Your objective: Having located "If $S$ and $S'$" in the records below, repeat exactly the line it is on and all subsequent lines, ending with the last.

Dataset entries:
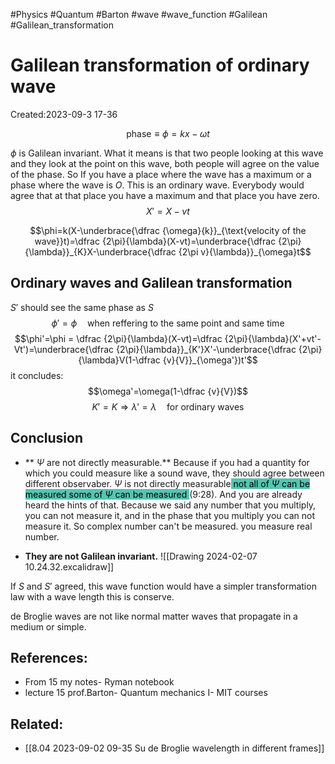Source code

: #Physics #Quantum #Barton #wave #wave_function #Galilean #Galilean_transformation 
# Galilean transformation of ordinary wave
Created:2023-09-3 17-36

$$\text{phase}\equiv \phi =  kx-\omega t$$

$\phi$ is Galilean invariant. What it means is that two people looking at this wave and they look at the point on this wave, both people will agree on the value of the phase.
So If you have a place where the wave has a maximum or a phase where the wave is $O$. This is an ordinary wave. Everybody would agree that at that place you have a maximum and that place you have zero.
$$X'=X-vt$$

$$\phi=k(X-\underbrace{\dfrac {\omega}{k}}_{\text{velocity of the wave}}t)=\dfrac {2\pi}{\lambda}(X-vt)=\underbrace{\dfrac {2\pi}{\lambda}}_{K}X-\underbrace{\dfrac {2\pi v}{\lambda}}_{\omega}t$$
## Ordinary waves and Galilean transformation

$S'$ should see the same phase as $S$
$$\phi'=\phi \quad \text{when reffering to the same point and same time}$$
$$\phi'=\phi = \dfrac {2\pi}{\lambda}(X-vt)=\dfrac {2\pi}{\lambda}(X'+vt'-Vt')=\underbrace{\dfrac {2\pi}{\lambda}}_{K'}X'-\underbrace{\dfrac {2\pi}{\lambda}V(1-\dfrac {v}{V}}_{\omega'})t'$$
it concludes:
$$\omega'=\omega(1-\dfrac {v}{V})$$
$$K'=K \Rightarrow \lambda'=\lambda \quad \text{for ordinary waves}$$
## Conclusion

- ** $\Psi$ are not directly measurable.**
Because if you had a quantity for which you could measure like a sound wave, they should agree between different observaber. $\Psi$  is not directly measurable<mark style="background: #55C5B2;"> not all of $\Psi$ can be measured some of $\Psi$ can be measured </mark>(9:28). And you are already heard the hints of that. Because we said any number that you multiply, you can not measure it, and in the phase that you multiply you can not measure it. So complex number can't be measured. you measure real number.

* **They are not Galilean invariant.**
![[Drawing 2024-02-07 10.24.32.excalidraw]]

If $S$ and $S'$ agreed, this wave function would have a simpler transformation law with a wave length this is conserve.

de Broglie waves are not like normal matter waves that propagate in a medium or simple.


## References:
- From 15 my notes- Ryman notebook
- lecture 15 prof.Barton- Quantum mechanics I- MIT courses
## Related:
- [[8.04 2023-09-02 09-35 Su de Broglie wavelength in different frames]]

Response to this exercise:
If $S$ and $S'$ agreed, this wave function would have a simpler transformation law with a wave length this is conserve.

de Broglie waves are not like normal matter waves that propagate in a medium or simple.


## References:
- From 15 my notes- Ryman notebook
- lecture 15 prof.Barton- Quantum mechanics I- MIT courses
## Related:
- [[8.04 2023-09-02 09-35 Su de Broglie wavelength in different frames]]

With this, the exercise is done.